**Exercise objective**
Make an exact copy of the records, leaving out the images.

**Provided data**
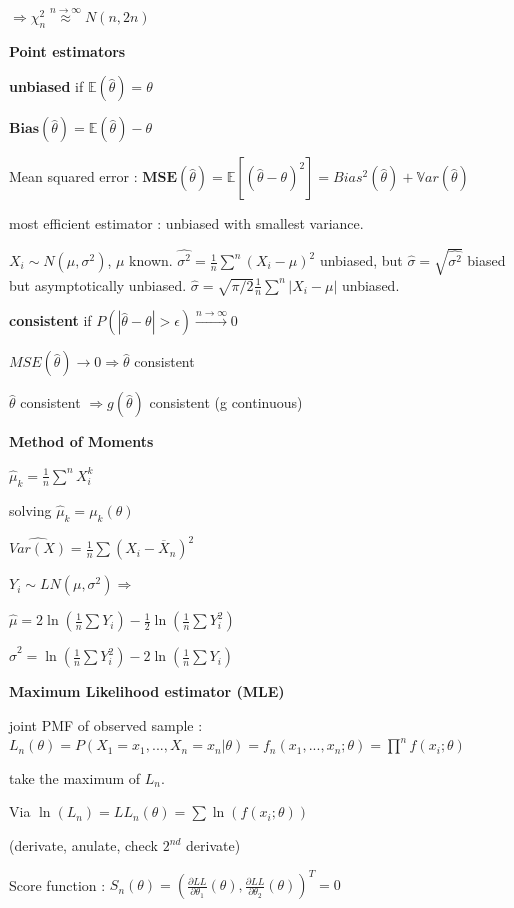 \documentclass[a4paper,10.5pt]{article}
\begin{document}
\begin{multicols}{4}
		$\Rightarrow \chi_n^2 \overset{n\to\infty}\approx N(n,2n)$
		
		\textbf{Point estimators}
		
		\textbf{unbiased} if $\mathbb{E}(\hat{\theta})=\theta$
		
		$\textbf{Bias}(\hat{\theta}) = \mathbb{E}(\hat{\theta})-\theta$
		
		Mean squared error : $\textbf{MSE}(\hat{\theta}) = \mathbb{E}\left[(\hat{\theta}-\theta)^2\right] = Bias^2(\hat{\theta}) + \mathbb{V}ar(\hat{\theta})$
		
		most efficient estimator : unbiased with smallest variance.
		
		$X_i \sim N(\mu,\sigma^2)$, $\mu$ known. $\widehat{\sigma^2} = \frac{1}{n}\sum^n(X_i-\mu)^2$ unbiased, but $\hat{\sigma} = \sqrt{\widehat{\sigma^2}}$ biased but asymptotically unbiased. $\hat{\sigma} = \sqrt{\pi/2}\frac{1}{n}\sum^n|X_i-\mu|$ unbiased.
		
		\textbf{consistent} if $P(|\hat{\theta}-\theta| > \epsilon) \overset{n\to\infty}\to 0$
		
		$MSE(\hat{\theta})\to 0 \Rightarrow \hat{\theta}$ consistent
		
		$\hat{\theta}$ consistent $\Rightarrow g(\hat{\theta})$ consistent (g continuous)
		
		\textbf{Method of Moments}
		
		$\hat{\mu}_k = \frac{1}{n}\sum^n X_i^k$
		
		solving $\hat{\mu}_k = \mu_k(\theta)$
		
		$\widehat{Var(X)} = \frac{1}{n}\sum(X_i-\overline{X}_n)^2$
		
		$Y_i \sim LN(\mu,\sigma^2) \Rightarrow$
		
		$\hat{\mu} = 2\ln\left(\frac{1}{n}\sum Y_i\right) - \frac{1}{2}\ln\left(\frac{1}{n}\sum Y_i^2\right)$
		
		$\hat{\sigma}^2 =  \ln\left(\frac{1}{n}\sum Y_i^2\right) - 2\ln\left(\frac{1}{n}\sum Y_i\right)$
		
		\textbf{Maximum Likelihood estimator (MLE)}
		
		joint PMF of observed sample : $L_n(\theta) = P(X_1=x_1,...,X_n=x_n|\theta) = f_n(x_1,...,x_n ; \theta) = \prod^n f(x_i ; \theta)$
		
		take the maximum of $L_n$.
		
		Via $\ln(L_n) = LL_n(\theta) = \sum \ln(f(x_i;\theta))$
		
		(derivate, anulate, check $2^{nd}$ derivate)
		
		Score function : $S_n(\theta) = (\frac{\partial LL}{\partial\theta_1}(\theta), \frac{\partial LL}{\partial\theta_2}(\theta))^T = 0$
		

\end{multicols}
\end{document}
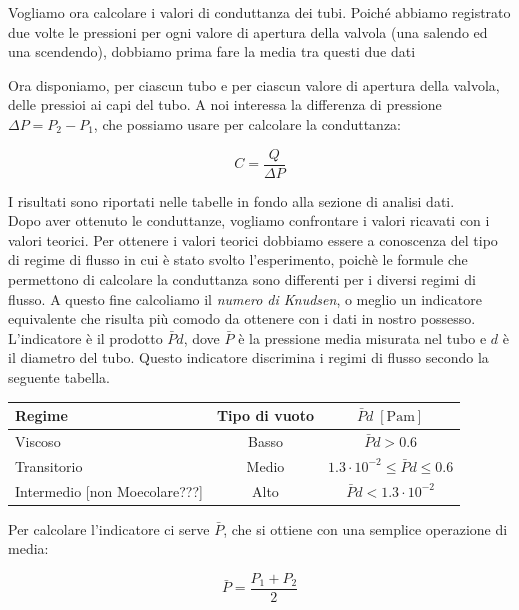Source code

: Vogliamo ora calcolare i valori di conduttanza dei tubi. Poiché abbiamo registrato due volte le pressioni per ogni valore
di apertura della valvola (una salendo ed una scendendo), dobbiamo prima fare la media tra questi due dati

Ora disponiamo, per ciascun tubo e per ciascun valore di apertura della valvola, delle pressioi ai capi del tubo.
A noi interessa la differenza di pressione $\Delta P = P_2 - P_1$, che possiamo usare per calcolare la conduttanza:

\begin{equation}
    C = \frac{Q}{\Delta P}
\end{equation}

I risultati sono riportati nelle tabelle in fondo alla sezione di analisi dati.\\
Dopo aver ottenuto le conduttanze, vogliamo confrontare i valori ricavati con i valori teorici.
Per ottenere i valori teorici dobbiamo essere a conoscenza del tipo di regime di flusso in cui è stato svolto l'esperimento,
poichè le formule che permettono di calcolare la conduttanza sono differenti per i diversi regimi di flusso.
A questo fine calcoliamo il \emph{numero di Knudsen}, o meglio un indicatore equivalente che risulta più comodo da
ottenere con i dati in nostro possesso. L'indicatore è il prodotto $\bar{P}d$, dove $\bar{P}$ è la pressione media misurata nel
tubo e $d$ è il diametro del tubo. Questo indicatore discrimina i regimi di flusso secondo la seguente tabella.

\begin{center}
    \begin{tabular}{l c c}
        \toprule
        Regime & Tipo di vuoto & $\bar{P} d \; [\si{\pascal\metre}]$ \\
        \midrule
        Viscoso & Basso & $\bar{P} d > 0.6$ \\
        Transitorio & Medio & $1.3\cdot10^{-2} \le \bar{P} d \le 0.6$ \\
        Intermedio [non Moecolare???] & Alto & $\bar{P} d < 1.3\cdot10^{-2}$ \\
        \bottomrule
    \end{tabular}
\end{center}

Per calcolare l'indicatore ci serve $\bar{P}$, che si ottiene con una semplice operazione di media:

\begin{equation}
    \bar{P} = \frac{P_1 + P_2}{2}
\end{equation}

**Worked solution**
 \documentclass[a4paper,10.5pt]{article}
\begin{document}
\begin{multicols}{4}
		$\Rightarrow \chi_n^2 \overset{n\to\infty}\approx N(n,2n)$
		
		\textbf{Point estimators}
		
		\textbf{unbiased} if $\mathbb{E}(\hat{\theta})=\theta$
		
		$\textbf{Bias}(\hat{\theta}) = \mathbb{E}(\hat{\theta})-\theta$
		
		Mean squared error : $\textbf{MSE}(\hat{\theta}) = \mathbb{E}\left[(\hat{\theta}-\theta)^2\right] = Bias^2(\hat{\theta}) + \mathbb{V}ar(\hat{\theta})$
		
		most efficient estimator : unbiased with smallest variance.
		
		$X_i \sim N(\mu,\sigma^2)$, $\mu$ known. $\widehat{\sigma^2} = \frac{1}{n}\sum^n(X_i-\mu)^2$ unbiased, but $\hat{\sigma} = \sqrt{\widehat{\sigma^2}}$ biased but asymptotically unbiased. $\hat{\sigma} = \sqrt{\pi/2}\frac{1}{n}\sum^n|X_i-\mu|$ unbiased.
		
		\textbf{consistent} if $P(|\hat{\theta}-\theta| > \epsilon) \overset{n\to\infty}\to 0$
		
		$MSE(\hat{\theta})\to 0 \Rightarrow \hat{\theta}$ consistent
		
		$\hat{\theta}$ consistent $\Rightarrow g(\hat{\theta})$ consistent (g continuous)
		
		\textbf{Method of Moments}
		
		$\hat{\mu}_k = \frac{1}{n}\sum^n X_i^k$
		
		solving $\hat{\mu}_k = \mu_k(\theta)$
		
		$\widehat{Var(X)} = \frac{1}{n}\sum(X_i-\overline{X}_n)^2$
		
		$Y_i \sim LN(\mu,\sigma^2) \Rightarrow$
		
		$\hat{\mu} = 2\ln\left(\frac{1}{n}\sum Y_i\right) - \frac{1}{2}\ln\left(\frac{1}{n}\sum Y_i^2\right)$
		
		$\hat{\sigma}^2 =  \ln\left(\frac{1}{n}\sum Y_i^2\right) - 2\ln\left(\frac{1}{n}\sum Y_i\right)$
		
		\textbf{Maximum Likelihood estimator (MLE)}
		
		joint PMF of observed sample : $L_n(\theta) = P(X_1=x_1,...,X_n=x_n|\theta) = f_n(x_1,...,x_n ; \theta) = \prod^n f(x_i ; \theta)$
		
		take the maximum of $L_n$.
		
		Via $\ln(L_n) = LL_n(\theta) = \sum \ln(f(x_i;\theta))$
		
		(derivate, anulate, check $2^{nd}$ derivate)
		
		Score function : $S_n(\theta) = (\frac{\partial LL}{\partial\theta_1}(\theta), \frac{\partial LL}{\partial\theta_2}(\theta))^T = 0$
		

\end{multicols}
\end{document}
Source code

: Vogliamo ora calcolare i valori di conduttanza dei tubi. Poiché abbiamo registrato due volte le pressioni per ogni valore
di apertura della valvola (una salendo ed una scendendo), dobbiamo prima fare la media tra questi due dati

Ora disponiamo, per ciascun tubo e per ciascun valore di apertura della valvola, delle pressioi ai capi del tubo.
A noi interessa la differenza di pressione $\Delta P = P_2 - P_1$, che possiamo usare per calcolare la conduttanza:

\begin{equation}
    C = \frac{Q}{\Delta P}
\end{equation}

I risultati sono riportati nelle tabelle in fondo alla sezione di analisi dati.\\
Dopo aver ottenuto le conduttanze, vogliamo confrontare i valori ricavati con i valori teorici.
Per ottenere i valori teorici dobbiamo essere a conoscenza del tipo di regime di flusso in cui è stato svolto l'esperimento,
poichè le formule che permettono di calcolare la conduttanza sono differenti per i diversi regimi di flusso.
A questo fine calcoliamo il \emph{numero di Knudsen}, o meglio un indicatore equivalente che risulta più comodo da
ottenere con i dati in nostro possesso. L'indicatore è il prodotto $\bar{P}d$, dove $\bar{P}$ è la pressione media misurata nel
tubo e $d$ è il diametro del tubo. Questo indicatore discrimina i regimi di flusso secondo la seguente tabella.

\begin{center}
    \begin{tabular}{l c c}
        \toprule
        Regime & Tipo di vuoto & $\bar{P} d \; [\si{\pascal\metre}]$ \\
        \midrule
        Viscoso & Basso & $\bar{P} d > 0.6$ \\
        Transitorio & Medio & $1.3\cdot10^{-2} \le \bar{P} d \le 0.6$ \\
        Intermedio [non Moecolare???] & Alto & $\bar{P} d < 1.3\cdot10^{-2}$ \\
        \bottomrule
    \end{tabular}
\end{center}

Per calcolare l'indicatore ci serve $\bar{P}$, che si ottiene con una semplice operazione di media:

\begin{equation}
    \bar{P} = \frac{P_1 + P_2}{2}
\end{equation}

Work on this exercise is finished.